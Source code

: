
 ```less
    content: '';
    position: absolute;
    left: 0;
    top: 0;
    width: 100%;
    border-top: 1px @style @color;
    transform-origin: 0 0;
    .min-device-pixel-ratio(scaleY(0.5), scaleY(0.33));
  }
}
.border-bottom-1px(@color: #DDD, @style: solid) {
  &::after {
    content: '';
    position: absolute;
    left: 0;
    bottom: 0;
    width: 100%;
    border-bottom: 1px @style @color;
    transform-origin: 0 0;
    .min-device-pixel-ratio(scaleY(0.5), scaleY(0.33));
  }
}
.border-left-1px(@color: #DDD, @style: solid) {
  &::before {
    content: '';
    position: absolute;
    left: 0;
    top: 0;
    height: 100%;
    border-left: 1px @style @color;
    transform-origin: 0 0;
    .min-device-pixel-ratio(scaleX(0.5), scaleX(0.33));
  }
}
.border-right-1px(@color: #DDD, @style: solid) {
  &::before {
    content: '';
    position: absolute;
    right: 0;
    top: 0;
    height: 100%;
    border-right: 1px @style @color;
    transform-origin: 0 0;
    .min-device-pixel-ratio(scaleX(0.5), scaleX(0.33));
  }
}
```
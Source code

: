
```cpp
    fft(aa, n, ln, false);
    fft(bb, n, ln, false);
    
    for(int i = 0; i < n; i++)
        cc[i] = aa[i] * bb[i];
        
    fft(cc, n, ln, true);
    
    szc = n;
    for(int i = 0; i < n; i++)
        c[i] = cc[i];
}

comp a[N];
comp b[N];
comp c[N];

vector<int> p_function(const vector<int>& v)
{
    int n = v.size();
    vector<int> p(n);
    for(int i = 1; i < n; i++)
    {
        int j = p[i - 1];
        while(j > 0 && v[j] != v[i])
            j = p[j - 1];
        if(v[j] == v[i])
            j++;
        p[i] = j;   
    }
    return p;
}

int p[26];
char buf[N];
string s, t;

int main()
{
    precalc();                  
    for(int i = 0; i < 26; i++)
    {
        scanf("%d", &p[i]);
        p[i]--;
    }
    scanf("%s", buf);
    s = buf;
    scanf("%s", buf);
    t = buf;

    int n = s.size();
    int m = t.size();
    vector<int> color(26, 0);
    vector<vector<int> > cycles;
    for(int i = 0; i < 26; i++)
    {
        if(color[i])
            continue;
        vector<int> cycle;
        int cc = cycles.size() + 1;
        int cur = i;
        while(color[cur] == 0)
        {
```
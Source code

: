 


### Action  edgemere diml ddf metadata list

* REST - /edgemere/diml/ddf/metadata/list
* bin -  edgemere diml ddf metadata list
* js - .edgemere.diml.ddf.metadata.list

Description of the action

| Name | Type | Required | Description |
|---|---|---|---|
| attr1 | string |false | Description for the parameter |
○ ○ ○ ○ ○ ○ ○
*WHAT YOU HAVE TO DO:* Would you write the material out again, exactly as given above?

*EXERCISE RESULT:*
Source code

:
 ```less
    content: '';
    position: absolute;
    left: 0;
    top: 0;
    width: 100%;
    border-top: 1px @style @color;
    transform-origin: 0 0;
    .min-device-pixel-ratio(scaleY(0.5), scaleY(0.33));
  }
}
.border-bottom-1px(@color: #DDD, @style: solid) {
  &::after {
    content: '';
    position: absolute;
    left: 0;
    bottom: 0;
    width: 100%;
    border-bottom: 1px @style @color;
    transform-origin: 0 0;
    .min-device-pixel-ratio(scaleY(0.5), scaleY(0.33));
  }
}
.border-left-1px(@color: #DDD, @style: solid) {
  &::before {
    content: '';
    position: absolute;
    left: 0;
    top: 0;
    height: 100%;
    border-left: 1px @style @color;
    transform-origin: 0 0;
    .min-device-pixel-ratio(scaleX(0.5), scaleX(0.33));
  }
}
.border-right-1px(@color: #DDD, @style: solid) {
  &::before {
    content: '';
    position: absolute;
    right: 0;
    top: 0;
    height: 100%;
    border-right: 1px @style @color;
    transform-origin: 0 0;
    .min-device-pixel-ratio(scaleX(0.5), scaleX(0.33));
  }
}
```
Source code

:
```cpp
    fft(aa, n, ln, false);
    fft(bb, n, ln, false);
    
    for(int i = 0; i < n; i++)
        cc[i] = aa[i] * bb[i];
        
    fft(cc, n, ln, true);
    
    szc = n;
    for(int i = 0; i < n; i++)
        c[i] = cc[i];
}

comp a[N];
comp b[N];
comp c[N];

vector<int> p_function(const vector<int>& v)
{
    int n = v.size();
    vector<int> p(n);
    for(int i = 1; i < n; i++)
    {
        int j = p[i - 1];
        while(j > 0 && v[j] != v[i])
            j = p[j - 1];
        if(v[j] == v[i])
            j++;
        p[i] = j;   
    }
    return p;
}

int p[26];
char buf[N];
string s, t;

int main()
{
    precalc();                  
    for(int i = 0; i < 26; i++)
    {
        scanf("%d", &p[i]);
        p[i]--;
    }
    scanf("%s", buf);
    s = buf;
    scanf("%s", buf);
    t = buf;

    int n = s.size();
    int m = t.size();
    vector<int> color(26, 0);
    vector<vector<int> > cycles;
    for(int i = 0; i < 26; i++)
    {
        if(color[i])
            continue;
        vector<int> cycle;
        int cc = cycles.size() + 1;
        int cur = i;
        while(color[cur] == 0)
        {
```
Source code

: 


### Action  edgemere diml ddf metadata list

* REST - /edgemere/diml/ddf/metadata/list
* bin -  edgemere diml ddf metadata list
* js - .edgemere.diml.ddf.metadata.list

Description of the action

| Name | Type | Required | Description |
|---|---|---|---|
| attr1 | string |false | Description for the parameter |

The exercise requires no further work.